# 12v aircon



## nickpl (Sep 16, 2008)

Ok here goes first question, need a recommendation of where I can find a small 12v aircon unit to stick in sleeping area, as per sleeper cabs in trucks. Seen one fitted in a large motorhome, which the owners had said was used more than the large roof mounted unit. 

Intend to spend more time in hot climates, unable to sleep if it's to hot, ten years experience living in Cyprus.

Thanks.


----------



## Mrplodd (Mar 4, 2008)

I would be surprised if you could get a 12V aircon system, they are very power hungry bits of kit.

If you have seen one fitted to a truck dont forget that would almost certainly be 24v (so half the amperage drain of 12V!!) 

Good luck !!


----------



## Jezport (Jun 19, 2008)

There isn't a 12V aircon unit that would work off a battery unless you were driving and your alternator would recharge as you go.

Even then all the aircon units are mains operated and you would need to run through a 2000W pure sinewave inverter.

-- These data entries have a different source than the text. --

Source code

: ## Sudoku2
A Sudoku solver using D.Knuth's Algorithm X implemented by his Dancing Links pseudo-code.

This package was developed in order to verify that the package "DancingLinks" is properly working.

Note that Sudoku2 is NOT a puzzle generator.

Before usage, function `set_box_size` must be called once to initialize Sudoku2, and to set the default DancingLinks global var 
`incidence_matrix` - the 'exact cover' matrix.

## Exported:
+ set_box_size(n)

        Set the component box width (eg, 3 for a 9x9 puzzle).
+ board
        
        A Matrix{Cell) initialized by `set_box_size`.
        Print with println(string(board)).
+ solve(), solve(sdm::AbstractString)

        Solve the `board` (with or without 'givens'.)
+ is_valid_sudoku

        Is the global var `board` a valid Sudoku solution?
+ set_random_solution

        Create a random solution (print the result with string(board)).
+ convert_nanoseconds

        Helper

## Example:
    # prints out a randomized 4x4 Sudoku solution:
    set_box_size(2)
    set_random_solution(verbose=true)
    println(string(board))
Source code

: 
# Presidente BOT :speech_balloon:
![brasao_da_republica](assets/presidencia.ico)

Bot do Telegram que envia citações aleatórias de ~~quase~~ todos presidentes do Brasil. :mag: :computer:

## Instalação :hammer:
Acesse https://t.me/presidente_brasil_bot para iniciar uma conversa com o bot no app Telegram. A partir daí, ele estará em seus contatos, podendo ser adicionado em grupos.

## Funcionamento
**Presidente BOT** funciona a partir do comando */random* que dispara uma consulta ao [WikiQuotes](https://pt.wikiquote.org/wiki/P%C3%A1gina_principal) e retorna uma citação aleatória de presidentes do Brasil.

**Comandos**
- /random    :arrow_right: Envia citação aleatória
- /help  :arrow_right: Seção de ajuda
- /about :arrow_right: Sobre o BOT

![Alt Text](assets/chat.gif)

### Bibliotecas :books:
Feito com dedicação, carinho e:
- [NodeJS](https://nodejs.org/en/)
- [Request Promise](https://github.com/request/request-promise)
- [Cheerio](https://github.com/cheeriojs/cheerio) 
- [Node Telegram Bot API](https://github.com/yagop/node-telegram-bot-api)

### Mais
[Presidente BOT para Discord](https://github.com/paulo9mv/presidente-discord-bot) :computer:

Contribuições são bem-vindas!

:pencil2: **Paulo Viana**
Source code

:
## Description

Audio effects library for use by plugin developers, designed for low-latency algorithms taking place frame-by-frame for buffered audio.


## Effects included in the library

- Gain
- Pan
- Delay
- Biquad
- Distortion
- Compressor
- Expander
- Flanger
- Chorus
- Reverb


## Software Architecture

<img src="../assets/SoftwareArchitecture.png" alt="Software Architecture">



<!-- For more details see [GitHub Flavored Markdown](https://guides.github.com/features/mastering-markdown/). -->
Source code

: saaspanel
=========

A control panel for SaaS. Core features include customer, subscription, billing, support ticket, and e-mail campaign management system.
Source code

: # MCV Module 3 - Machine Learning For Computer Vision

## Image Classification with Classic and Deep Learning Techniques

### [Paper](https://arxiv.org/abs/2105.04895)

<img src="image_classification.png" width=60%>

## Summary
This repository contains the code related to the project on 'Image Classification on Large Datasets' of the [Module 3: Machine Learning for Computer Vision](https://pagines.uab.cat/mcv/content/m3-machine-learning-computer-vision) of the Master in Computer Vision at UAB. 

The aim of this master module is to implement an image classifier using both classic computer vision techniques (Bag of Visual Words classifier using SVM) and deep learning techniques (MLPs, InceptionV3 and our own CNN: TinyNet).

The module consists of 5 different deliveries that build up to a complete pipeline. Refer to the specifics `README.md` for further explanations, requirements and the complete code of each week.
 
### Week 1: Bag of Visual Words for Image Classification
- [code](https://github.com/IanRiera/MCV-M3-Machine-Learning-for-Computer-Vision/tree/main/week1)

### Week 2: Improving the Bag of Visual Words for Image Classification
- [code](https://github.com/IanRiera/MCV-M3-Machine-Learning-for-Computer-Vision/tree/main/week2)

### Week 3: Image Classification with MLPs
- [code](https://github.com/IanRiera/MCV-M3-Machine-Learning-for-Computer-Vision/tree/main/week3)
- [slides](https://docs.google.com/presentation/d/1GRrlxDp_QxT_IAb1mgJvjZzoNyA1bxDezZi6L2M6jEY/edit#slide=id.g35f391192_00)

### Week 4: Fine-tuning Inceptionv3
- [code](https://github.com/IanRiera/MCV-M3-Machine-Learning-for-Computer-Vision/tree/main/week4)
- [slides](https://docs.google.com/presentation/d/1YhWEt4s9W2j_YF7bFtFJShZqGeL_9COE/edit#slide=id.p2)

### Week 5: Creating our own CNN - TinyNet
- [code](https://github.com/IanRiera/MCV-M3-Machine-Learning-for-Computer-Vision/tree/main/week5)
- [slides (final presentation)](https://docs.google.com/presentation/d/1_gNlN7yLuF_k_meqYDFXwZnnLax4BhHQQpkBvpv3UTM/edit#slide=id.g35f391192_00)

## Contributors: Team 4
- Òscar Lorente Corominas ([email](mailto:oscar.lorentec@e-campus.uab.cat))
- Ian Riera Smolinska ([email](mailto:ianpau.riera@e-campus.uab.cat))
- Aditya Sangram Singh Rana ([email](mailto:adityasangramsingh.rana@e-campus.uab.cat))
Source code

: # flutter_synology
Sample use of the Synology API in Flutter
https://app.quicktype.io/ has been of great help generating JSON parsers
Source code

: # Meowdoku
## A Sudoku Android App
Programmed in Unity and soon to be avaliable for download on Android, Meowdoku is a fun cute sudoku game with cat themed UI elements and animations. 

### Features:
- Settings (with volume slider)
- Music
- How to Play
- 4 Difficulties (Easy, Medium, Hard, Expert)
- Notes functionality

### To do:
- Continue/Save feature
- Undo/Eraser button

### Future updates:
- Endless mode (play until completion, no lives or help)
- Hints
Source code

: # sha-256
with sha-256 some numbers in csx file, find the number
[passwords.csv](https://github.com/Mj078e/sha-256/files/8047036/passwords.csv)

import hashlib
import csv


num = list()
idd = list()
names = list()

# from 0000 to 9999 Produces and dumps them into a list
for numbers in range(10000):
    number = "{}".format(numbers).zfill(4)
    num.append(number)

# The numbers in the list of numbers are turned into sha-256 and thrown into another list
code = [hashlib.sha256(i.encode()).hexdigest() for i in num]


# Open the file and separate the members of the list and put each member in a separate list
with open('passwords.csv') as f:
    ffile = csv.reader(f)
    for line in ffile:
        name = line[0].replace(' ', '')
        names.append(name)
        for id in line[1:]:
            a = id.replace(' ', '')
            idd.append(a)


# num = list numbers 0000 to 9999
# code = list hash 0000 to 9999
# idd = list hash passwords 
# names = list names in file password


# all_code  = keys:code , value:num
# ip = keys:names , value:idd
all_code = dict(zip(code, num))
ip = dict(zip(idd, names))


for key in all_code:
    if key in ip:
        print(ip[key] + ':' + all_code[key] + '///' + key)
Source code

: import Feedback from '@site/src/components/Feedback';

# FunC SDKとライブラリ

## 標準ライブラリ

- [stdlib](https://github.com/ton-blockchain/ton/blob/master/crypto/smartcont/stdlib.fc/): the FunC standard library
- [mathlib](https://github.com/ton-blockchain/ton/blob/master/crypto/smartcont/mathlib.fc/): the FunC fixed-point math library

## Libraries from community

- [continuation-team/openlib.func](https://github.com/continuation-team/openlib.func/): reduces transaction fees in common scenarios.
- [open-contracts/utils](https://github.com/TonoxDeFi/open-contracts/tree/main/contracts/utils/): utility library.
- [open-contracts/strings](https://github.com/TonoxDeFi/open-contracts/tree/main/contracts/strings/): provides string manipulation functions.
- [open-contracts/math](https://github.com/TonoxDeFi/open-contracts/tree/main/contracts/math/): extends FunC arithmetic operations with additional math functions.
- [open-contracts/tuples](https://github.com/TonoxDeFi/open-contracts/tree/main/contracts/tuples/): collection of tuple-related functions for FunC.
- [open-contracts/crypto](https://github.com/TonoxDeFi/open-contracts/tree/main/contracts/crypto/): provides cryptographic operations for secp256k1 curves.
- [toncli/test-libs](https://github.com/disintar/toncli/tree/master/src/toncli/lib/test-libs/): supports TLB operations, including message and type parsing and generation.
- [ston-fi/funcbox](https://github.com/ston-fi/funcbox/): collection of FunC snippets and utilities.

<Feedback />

Your only choices are a Fan or an evaporative air cooler


----------



## neilbes (Oct 16, 2006)

OOOP'S

Post removed as i was talking kak..


----------



## kaybee327 (Dec 22, 2006)

Looks a nice bit of kit but where do you get the cooling sea water in the middle of France?

Keith


----------



## neilbes (Oct 16, 2006)

kaybee327 said:


> Looks a nice bit of kit but where do you get the cooling sea water in the middle of France?
> 
> Keith


Yes sorry about that..Thats a danger when you post without reading about it first  :roll:


----------



## DTPCHEMICALS (Jul 24, 2006)

Google 12 v air con.
too many to list.
Dave p


----------



## pippin (Nov 15, 2007)

Think WAECO 12V compressor refrigerators.

Danfoss make the compressor - 12V DC or 24V DC.
They look just like (and do exactly the same job as) a domestic 240V AC mains fridge version.

No need for any inverter to wastefully convert up to 240V AC.

The WAECO fridge we had in our first pop-top MH was remarkably efficient.

And very quiet too.

Took about 2.5A when running.

The duty cycle obviously varies according to the differential between ambient and internal fridge temperatures but it was generally in the region of 10% to 25% on time (and correspondingly 90% to 75% of the time it was not running).

Aircon has the great advantage of reducing humidity (which is what makes you sweaty) as well as temperature.

In fact reducing the temperature too much (say by more than 10°C) is not advisable whereas reducing relative humidity from >90% down to <50% is what will make sleep so much more comfortable.

I have warm (!) memories of airconditioning aboard merchant ships when I was at sea in the tropics.

If it was too fierce then coming into the accommodation from out on deck was a shock to the system and could lead to chills.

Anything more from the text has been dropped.